Pada akhir tahun 1960-an, DI seolah-olah mulai muncul dari hibernasi yang panjang. Aceng Kurnia mulai menginstruksikan anak-anak anggota DI di rumahnya kawasan Cibuntu, Bandung, termasuk di antaranya anak Kartosoewirjo — Tahmid Basuki Rahmat —, yang menginspirasi mereka untuk bergabung dengan DI dan melanjutkan perjuangan. Pada waktu itu, ada seorang pemuda yang berada di bawah pengaruhnya, yaitu: Said Abdullah, seorang Bugis pengagum Kahar Mazakkar, yang mendirikan Pondok Pesantren Hidayatullah di luar kota Balikpapan, Kalimantan Timur, sebuah pesantren yang nantinya mendukung dan melindungi para pelaku jihad yang terlibat dalam konflik Ambon dan Sulawesi Tengah.

Tetapi pada saat itu di Jawa Barat, orang-orang potensial yang direkrut Darul Islam melihat Darul Islam bukan hanya sebagai perwujudan sebuah negara Islam tetapi juga sebagai pemenuhan ramalan yang disebut wangsit Siliwangi. Menurut ramalan ini, tanah Pasundan (Jawa Barat hari ini) akan menjadi besar ketika dipimpin oleh pengikut Kian Santang, putra raja Sunda abad 15, Prabu Siliwangi 15. Legenda itu mengatakan bahwa keponakan Nabi Muhammad, Ali bin Abi Thalib, membawa Islam ke Pasundan, dan Kian Santang adalah salah satu pertama yang bertobat (meskipun terdapat ketidaksesuaian kronologis) 16. Pada pertemuan pertama mereka, Ali menancapkan tongkat ke tanah dan meminta Kian Santang — yang dikenal memiliki kekuatan mistik yang memberinya kekuatan melebihi kekuatan manusia biasa — untuk mencabut tongkat itu. Kian Santang tidak bisa membuat tongkat itu bergeming. Ali lalu membacakan sebuah ayat dari Quran dan dengan mudah mencabut tongkat itu. Hal ini meyakinkan Kian Santang untuk menjadi seorang Muslim, dimana ia mengambil nama Sunan Rahmat. Dalam usaha mereka untuk merekrut anggota, beberapa pemimpin DI di daerah Tasikmalaya akan menggunakan ramalan ini untuk meyakinkan penduduk desa bahwa mereka adalah pengikut Sunan Rahmat dan karena itu ditakdirkan untuk berkuasa.

Sekitar sepuluh anak didik Aceng Kurnia di daerah Bandung, di bawah kepemimpinan Tahmid, membentuk organisasi baru pada tahun 1968 atau 1969 yang disebut Penggerakan Rumah Tangga Islam (PRTI) 17. Tujuan mereka adalah untuk mengkonsolidasikan dan mengaktifkan kepemimpinan DI tetapi mereka gagal. Seorang aktivis mencatat:

Masalahnya adalah ini: jika kita pergi ke pemimpin pasukan, ia mengatakan bahwa ia tidak mendapat perintah dari komandan peleton. Komandan pleton akan mengatakan ia tidak menerima perintah dari komandan kompi. Komandan kompi tidak akan bertindak tanpa adanya perintah dari komandan resimen. Kami akhirnya menyadari bahwa jika kita ingin mendapatkan sesuatu yang bergerak, kita harus mulai dari atas 18.
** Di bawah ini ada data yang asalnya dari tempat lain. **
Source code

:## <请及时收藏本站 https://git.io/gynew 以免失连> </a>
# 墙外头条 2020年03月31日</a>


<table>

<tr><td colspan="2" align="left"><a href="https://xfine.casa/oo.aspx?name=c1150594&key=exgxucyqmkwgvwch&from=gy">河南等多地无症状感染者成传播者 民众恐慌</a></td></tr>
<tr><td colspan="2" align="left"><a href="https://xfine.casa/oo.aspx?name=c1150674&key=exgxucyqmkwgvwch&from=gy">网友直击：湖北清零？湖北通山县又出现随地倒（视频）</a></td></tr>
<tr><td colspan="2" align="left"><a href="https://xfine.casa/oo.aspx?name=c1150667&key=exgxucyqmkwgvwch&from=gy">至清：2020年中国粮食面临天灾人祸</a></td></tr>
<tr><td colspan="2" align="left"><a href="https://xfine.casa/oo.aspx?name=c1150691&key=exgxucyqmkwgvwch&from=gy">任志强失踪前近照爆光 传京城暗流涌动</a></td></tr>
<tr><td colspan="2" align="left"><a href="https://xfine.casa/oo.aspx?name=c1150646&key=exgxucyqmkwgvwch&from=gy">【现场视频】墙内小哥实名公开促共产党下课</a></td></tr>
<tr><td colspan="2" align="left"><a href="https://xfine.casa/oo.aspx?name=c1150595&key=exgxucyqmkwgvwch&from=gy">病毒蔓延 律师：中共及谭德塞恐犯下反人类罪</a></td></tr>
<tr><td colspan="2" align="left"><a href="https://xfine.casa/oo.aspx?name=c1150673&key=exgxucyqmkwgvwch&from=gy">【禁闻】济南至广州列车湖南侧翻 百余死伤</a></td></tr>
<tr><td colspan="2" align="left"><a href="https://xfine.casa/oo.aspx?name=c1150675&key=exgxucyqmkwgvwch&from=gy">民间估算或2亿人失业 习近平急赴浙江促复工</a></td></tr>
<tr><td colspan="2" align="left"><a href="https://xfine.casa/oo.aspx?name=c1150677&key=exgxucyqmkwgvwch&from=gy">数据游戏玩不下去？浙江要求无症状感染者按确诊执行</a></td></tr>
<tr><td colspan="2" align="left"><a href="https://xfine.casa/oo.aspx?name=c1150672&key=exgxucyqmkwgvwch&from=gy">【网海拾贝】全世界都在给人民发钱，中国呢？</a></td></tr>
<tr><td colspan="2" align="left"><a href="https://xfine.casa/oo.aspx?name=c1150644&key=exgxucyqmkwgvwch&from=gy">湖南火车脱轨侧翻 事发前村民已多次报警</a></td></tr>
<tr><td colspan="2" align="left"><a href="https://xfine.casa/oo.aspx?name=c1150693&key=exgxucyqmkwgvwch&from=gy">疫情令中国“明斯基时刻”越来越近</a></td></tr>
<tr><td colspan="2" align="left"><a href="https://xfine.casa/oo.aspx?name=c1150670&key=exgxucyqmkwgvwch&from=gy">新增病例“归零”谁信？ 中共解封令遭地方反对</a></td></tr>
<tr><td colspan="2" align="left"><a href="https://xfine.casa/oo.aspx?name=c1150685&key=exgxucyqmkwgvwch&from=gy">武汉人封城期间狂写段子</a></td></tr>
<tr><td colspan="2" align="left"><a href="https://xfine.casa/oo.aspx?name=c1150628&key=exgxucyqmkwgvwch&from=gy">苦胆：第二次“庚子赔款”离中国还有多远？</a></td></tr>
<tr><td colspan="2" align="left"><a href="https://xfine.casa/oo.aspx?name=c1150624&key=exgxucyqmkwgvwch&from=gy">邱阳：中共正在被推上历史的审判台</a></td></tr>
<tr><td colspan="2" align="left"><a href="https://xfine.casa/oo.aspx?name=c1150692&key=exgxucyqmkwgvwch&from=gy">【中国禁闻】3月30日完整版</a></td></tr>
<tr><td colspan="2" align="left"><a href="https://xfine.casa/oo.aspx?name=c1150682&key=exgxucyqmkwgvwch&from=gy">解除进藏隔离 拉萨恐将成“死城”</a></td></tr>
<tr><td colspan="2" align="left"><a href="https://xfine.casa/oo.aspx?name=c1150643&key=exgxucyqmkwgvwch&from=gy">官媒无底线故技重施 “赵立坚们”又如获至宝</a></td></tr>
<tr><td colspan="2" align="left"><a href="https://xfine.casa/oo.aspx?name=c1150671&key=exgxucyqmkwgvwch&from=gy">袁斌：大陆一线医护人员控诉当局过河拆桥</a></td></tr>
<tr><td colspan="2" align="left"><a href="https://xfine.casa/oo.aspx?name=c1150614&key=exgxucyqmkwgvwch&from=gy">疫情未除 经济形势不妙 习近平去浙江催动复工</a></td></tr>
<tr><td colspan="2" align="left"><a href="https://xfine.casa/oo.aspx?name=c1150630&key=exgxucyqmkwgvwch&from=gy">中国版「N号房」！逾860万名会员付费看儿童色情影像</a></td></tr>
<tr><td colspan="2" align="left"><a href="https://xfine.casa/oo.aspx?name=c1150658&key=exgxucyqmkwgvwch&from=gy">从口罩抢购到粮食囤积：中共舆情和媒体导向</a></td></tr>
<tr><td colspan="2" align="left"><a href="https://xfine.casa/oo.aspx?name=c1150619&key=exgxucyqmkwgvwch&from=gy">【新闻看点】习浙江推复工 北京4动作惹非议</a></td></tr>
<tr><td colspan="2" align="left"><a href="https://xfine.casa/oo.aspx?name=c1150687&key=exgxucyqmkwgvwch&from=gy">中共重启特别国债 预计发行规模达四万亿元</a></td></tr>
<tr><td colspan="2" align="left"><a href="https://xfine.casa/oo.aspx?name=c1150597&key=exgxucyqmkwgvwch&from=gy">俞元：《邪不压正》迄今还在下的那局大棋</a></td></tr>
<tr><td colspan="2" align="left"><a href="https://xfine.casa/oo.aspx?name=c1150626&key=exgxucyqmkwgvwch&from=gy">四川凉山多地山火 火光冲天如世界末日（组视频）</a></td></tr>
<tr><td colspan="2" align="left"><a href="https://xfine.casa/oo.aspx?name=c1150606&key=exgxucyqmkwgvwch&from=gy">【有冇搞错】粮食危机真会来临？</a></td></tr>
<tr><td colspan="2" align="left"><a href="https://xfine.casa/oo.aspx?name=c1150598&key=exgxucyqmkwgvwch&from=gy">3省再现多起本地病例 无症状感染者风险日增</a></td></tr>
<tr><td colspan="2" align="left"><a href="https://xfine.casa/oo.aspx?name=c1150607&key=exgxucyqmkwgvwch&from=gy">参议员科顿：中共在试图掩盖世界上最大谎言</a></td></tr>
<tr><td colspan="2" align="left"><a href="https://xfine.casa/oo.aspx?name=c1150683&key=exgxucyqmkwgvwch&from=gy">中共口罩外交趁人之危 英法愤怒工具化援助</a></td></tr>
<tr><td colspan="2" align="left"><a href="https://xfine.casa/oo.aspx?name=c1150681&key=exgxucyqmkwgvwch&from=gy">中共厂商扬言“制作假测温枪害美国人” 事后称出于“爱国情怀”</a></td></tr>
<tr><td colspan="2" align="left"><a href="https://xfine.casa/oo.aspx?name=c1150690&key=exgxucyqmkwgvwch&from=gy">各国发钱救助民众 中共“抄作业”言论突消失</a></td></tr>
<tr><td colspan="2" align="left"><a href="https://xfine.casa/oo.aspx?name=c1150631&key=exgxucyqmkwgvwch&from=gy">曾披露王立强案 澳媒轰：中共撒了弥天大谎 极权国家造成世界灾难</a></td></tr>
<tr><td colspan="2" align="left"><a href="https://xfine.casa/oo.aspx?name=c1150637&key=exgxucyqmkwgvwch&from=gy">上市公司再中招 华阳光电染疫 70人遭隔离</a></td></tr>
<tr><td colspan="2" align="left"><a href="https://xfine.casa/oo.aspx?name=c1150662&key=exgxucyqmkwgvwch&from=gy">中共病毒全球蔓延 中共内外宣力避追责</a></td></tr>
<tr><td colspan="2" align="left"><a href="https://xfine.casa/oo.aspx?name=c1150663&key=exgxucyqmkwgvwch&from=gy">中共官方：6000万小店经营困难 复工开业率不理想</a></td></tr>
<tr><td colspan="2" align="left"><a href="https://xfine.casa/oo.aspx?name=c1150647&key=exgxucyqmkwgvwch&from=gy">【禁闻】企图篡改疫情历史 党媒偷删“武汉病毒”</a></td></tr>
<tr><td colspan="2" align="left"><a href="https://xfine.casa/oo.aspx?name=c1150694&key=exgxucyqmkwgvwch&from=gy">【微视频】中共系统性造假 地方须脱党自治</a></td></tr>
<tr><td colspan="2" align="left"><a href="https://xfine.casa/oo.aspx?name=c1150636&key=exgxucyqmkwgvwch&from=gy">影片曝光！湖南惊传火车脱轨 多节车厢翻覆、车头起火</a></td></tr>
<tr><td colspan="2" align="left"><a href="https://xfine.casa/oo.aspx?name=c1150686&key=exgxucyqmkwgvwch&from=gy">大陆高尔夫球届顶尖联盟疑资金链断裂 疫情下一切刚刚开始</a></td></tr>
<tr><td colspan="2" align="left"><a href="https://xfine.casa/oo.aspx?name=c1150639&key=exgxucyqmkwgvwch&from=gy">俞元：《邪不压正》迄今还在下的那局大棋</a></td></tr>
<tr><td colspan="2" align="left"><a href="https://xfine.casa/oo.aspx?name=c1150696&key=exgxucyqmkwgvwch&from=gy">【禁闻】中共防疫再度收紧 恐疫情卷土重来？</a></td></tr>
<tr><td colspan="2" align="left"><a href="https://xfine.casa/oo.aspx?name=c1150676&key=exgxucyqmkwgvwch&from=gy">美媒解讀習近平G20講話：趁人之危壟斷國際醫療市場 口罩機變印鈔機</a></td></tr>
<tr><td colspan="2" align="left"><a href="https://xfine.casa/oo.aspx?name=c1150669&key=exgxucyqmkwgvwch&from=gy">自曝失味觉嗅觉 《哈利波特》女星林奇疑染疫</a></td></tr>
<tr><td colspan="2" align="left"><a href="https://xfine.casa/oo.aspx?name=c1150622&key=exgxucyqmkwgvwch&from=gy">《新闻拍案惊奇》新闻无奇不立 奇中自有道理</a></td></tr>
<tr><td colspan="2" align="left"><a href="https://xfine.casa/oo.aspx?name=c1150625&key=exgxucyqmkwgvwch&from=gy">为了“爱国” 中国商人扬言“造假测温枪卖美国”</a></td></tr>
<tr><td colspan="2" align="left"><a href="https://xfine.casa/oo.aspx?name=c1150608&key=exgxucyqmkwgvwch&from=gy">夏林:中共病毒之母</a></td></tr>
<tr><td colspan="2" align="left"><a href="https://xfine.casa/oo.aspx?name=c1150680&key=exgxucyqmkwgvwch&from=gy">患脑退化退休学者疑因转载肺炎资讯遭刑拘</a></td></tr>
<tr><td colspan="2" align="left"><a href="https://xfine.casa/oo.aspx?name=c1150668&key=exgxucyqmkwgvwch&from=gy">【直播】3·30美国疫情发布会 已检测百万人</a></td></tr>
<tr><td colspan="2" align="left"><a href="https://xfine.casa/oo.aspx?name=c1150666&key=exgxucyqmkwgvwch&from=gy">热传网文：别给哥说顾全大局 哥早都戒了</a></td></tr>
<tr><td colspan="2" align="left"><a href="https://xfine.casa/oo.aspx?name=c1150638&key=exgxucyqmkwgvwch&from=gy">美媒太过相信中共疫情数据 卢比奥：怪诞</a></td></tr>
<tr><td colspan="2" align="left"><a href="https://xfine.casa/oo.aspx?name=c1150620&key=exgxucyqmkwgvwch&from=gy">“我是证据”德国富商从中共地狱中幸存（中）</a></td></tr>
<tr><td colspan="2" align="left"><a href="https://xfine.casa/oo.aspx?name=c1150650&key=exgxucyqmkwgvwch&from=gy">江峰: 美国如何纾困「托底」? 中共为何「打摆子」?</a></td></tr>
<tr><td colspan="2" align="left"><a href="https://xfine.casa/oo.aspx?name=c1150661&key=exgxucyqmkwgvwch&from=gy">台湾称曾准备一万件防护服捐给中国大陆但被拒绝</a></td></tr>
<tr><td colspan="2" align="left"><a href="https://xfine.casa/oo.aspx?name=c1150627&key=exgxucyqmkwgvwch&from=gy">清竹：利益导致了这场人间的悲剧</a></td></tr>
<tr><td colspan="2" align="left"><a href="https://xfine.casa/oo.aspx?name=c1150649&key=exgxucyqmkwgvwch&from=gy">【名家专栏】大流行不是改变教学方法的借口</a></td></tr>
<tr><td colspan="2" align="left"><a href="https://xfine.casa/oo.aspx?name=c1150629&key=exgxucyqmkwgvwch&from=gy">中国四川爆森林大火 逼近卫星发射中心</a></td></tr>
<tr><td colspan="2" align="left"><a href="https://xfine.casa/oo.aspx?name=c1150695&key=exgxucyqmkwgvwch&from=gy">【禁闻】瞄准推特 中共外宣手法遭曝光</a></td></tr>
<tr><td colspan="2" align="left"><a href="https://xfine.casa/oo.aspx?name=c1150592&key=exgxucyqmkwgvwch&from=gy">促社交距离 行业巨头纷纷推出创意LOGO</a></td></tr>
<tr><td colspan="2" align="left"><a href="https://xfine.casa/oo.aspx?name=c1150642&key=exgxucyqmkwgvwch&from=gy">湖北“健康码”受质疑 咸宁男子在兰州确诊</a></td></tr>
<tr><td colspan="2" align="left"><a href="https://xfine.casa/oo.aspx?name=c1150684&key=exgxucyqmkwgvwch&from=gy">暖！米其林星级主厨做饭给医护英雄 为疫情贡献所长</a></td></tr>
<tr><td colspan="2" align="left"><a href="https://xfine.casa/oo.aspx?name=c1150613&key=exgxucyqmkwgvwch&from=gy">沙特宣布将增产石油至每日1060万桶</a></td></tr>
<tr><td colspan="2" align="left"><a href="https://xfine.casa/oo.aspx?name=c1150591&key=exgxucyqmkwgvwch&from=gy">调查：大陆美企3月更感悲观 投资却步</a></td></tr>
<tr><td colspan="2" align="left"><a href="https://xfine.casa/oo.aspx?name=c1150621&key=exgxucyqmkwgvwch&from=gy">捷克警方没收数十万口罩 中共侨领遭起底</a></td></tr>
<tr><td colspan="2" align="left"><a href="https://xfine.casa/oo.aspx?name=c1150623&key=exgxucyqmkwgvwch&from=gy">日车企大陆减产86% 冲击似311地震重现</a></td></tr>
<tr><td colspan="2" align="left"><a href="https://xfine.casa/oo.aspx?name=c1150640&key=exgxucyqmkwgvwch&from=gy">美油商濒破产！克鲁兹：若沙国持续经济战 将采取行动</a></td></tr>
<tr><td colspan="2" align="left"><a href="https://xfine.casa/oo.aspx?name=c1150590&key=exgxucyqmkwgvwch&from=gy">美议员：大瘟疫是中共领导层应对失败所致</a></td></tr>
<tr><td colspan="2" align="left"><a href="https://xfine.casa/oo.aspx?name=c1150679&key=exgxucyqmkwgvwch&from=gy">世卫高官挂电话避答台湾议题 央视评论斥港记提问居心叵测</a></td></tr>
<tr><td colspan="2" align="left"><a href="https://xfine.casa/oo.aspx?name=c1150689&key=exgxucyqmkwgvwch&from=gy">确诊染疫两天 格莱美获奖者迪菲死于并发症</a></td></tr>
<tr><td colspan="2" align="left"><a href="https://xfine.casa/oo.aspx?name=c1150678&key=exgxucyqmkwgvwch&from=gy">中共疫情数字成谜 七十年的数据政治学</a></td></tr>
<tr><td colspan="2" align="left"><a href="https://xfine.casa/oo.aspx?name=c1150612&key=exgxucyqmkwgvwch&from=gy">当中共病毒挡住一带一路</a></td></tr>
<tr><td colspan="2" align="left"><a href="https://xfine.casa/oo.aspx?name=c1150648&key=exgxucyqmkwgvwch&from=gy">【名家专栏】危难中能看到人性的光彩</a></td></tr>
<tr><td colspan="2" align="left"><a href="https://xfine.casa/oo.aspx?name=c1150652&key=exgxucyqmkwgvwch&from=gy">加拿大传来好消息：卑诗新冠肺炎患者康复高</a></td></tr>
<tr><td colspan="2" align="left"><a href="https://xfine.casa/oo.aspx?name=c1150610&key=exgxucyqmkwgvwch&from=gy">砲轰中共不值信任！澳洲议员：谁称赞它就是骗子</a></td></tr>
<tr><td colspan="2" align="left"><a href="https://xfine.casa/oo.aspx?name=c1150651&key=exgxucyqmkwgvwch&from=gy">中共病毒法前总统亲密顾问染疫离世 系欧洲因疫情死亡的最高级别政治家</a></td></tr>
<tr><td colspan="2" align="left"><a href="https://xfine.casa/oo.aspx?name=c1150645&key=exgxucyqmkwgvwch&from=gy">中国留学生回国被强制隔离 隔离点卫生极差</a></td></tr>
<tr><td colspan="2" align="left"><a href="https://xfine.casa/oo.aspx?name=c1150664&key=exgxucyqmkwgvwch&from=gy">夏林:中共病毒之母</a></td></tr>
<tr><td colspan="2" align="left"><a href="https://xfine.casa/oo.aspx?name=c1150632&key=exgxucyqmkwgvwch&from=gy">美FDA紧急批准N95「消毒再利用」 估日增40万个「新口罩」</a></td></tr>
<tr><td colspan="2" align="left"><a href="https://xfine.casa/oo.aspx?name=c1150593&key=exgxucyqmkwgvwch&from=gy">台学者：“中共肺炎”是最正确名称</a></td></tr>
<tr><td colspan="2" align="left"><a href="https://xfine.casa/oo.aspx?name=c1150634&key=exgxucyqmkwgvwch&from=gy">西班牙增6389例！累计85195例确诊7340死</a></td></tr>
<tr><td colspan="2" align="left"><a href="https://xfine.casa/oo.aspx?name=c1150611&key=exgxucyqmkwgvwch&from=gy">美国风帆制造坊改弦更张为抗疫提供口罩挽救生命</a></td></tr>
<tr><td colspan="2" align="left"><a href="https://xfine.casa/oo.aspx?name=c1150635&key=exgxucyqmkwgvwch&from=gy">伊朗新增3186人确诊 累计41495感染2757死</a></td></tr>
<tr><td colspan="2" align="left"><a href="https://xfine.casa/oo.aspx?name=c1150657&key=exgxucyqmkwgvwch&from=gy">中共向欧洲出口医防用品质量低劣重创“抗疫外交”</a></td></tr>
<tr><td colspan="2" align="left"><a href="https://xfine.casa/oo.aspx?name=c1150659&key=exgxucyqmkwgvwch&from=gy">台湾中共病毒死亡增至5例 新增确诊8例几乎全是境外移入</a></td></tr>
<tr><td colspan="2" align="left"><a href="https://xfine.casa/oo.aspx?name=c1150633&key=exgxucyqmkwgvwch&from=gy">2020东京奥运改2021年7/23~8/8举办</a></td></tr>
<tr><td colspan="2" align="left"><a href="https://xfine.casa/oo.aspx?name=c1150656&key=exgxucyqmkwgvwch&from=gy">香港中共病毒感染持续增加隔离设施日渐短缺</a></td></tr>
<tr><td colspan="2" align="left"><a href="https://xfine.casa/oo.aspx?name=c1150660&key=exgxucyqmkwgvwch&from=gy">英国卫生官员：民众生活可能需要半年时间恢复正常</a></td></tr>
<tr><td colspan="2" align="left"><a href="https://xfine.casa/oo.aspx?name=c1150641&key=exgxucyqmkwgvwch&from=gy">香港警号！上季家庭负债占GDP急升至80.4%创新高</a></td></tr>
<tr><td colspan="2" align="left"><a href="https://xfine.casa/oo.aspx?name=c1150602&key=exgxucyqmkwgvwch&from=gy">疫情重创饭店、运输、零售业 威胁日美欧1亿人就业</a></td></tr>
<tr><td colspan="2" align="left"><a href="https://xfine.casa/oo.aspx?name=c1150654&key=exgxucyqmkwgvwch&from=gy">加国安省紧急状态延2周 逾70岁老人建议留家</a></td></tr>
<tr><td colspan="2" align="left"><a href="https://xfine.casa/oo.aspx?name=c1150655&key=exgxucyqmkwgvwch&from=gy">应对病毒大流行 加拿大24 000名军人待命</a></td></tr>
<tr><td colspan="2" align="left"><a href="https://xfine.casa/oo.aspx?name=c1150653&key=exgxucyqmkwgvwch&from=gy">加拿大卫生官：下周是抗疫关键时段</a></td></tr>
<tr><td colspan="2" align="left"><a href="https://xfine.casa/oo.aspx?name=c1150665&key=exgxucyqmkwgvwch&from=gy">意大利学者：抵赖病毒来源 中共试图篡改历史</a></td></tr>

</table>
Akhirnya, Aceng Kurnia, bekerja sama dengan para aktivis PRTI, membentuk sebuah komite untuk mengadakan reuni mantan komandan regional DI. Masalahnya adalah dana transportasi dan akomodasi. Danu Muhamad Hassan — yang saat itu sudah bekerja untuk Badan Koordinasi Intelijen Negara (BAKIN) — dan yang telah berhubungan dengan Aceng Kurnia, datang dengan sebuah solusi. "Mengapa kita tidak pergi ke BAKIN untuk mendukung acara kumpul-kumpul para pemimpin DI", seorang pemimpin DI lain mengingatkan dia untuk meminta. Ketika pemilihan umum tahun 1971 sudah makin dekat, BAKIN melihat kemungkinan menarik mantan DI ke dalam Golkar, organisasi politik yang dibentuk oleh Pak Harto yang menjadi partai yang berkuasa dalam era pemerintahan Soeharto. BAKIN memberikan komite itu uang sebesar Rp.250, 000 ($ 600 19). Untuk ukuran waktu itu, ini adalah jumlah yang sangat besar .

Berkat BAKIN, pada tanggal 21 April 1971, sebuah reuni beberapa kepemimpinan DI lama terjadi di rumah Danu di Situaksan, Bandung 20. Selama tiga hari tiga malam, menurut seorang peserta, sekitar 3.000 orang keluar masuk rumah, di bawah spanduk bertuliskan "Silaturrahmi mantan NII" pejabat Bakin , di antara mereka yang memberikan pidato sambutan misalnya saja Kolonel Pitut Soeharto. Dia naik ke podium untuk menjelaskan mengapa anggota NII harus mendukung Golkar 21. Di balik pidato-pidato resmi, proses konsolidasi internal berlangsung secara diam-diam. Para pemimpin DI yang belum pernah melihat satu sama lain selama bertahun-tahun duduk bersama untuk mendiskusikan masa depan gerakan mereka. Satu ketidakcocokan yang segera muncul adalah mengenai dukungan BAKIN. Djaja Sudjadi dan Kadar Solihat itu sangat menentang hal itu, namun banyak pemimpin DI lain melihat tidak ada salahnya dengan mengambil dan menggunakan uang itu.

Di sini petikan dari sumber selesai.